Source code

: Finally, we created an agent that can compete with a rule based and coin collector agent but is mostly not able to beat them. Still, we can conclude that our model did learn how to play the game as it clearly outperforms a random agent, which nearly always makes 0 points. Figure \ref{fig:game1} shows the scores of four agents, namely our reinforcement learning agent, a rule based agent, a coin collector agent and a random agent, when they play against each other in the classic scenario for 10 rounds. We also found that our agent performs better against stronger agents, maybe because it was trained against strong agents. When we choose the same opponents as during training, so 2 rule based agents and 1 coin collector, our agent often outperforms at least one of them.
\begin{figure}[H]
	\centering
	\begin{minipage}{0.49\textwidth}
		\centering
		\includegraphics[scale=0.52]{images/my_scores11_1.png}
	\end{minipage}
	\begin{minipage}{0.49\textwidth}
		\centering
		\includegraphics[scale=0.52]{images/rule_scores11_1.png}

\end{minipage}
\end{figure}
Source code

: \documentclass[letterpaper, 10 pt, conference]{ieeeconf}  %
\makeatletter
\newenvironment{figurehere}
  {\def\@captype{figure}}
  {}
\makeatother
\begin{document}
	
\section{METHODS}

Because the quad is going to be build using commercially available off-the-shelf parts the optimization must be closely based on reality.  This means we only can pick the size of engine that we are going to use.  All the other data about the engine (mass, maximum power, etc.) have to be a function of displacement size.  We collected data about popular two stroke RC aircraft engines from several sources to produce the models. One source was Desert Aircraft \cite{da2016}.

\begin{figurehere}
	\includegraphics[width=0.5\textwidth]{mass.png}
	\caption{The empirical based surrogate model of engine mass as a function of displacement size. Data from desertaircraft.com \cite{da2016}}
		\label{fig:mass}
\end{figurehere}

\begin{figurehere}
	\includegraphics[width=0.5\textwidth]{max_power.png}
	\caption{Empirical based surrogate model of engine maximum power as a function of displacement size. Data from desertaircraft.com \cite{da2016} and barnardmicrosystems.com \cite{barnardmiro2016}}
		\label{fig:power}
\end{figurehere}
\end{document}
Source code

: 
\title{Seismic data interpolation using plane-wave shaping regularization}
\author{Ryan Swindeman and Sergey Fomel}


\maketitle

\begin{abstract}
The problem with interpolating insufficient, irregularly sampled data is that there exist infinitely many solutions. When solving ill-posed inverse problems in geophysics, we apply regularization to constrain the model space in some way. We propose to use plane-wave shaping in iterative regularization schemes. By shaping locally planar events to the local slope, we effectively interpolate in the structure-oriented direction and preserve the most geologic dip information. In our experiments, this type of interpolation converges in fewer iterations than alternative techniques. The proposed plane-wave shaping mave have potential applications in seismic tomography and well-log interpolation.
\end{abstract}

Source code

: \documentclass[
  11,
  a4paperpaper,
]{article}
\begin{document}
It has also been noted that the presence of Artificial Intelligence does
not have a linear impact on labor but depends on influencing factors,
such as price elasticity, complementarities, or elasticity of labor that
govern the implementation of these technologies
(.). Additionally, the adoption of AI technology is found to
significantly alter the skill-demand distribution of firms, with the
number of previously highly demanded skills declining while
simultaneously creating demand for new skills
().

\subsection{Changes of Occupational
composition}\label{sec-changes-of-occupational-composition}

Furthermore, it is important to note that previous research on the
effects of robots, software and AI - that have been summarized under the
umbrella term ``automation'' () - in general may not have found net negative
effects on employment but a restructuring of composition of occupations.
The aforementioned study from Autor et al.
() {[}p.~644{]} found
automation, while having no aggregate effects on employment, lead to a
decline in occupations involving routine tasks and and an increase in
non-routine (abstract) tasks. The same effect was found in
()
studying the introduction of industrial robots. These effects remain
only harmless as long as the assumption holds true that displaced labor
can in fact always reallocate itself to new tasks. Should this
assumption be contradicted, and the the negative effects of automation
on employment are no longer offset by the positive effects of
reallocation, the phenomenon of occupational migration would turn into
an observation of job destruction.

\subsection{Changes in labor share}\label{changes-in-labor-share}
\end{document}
....
- Exercise prompt
Looking at the data above, show all lines where the word "labor" occurs.

- Task answer
not have a linear impact on labor but depends on influencing factors,
such as price elasticity, complementarities, or elasticity of labor that
only harmless as long as the assumption holds true that displaced labor
\subsection{Changes in labor share}\label{changes-in-labor-share}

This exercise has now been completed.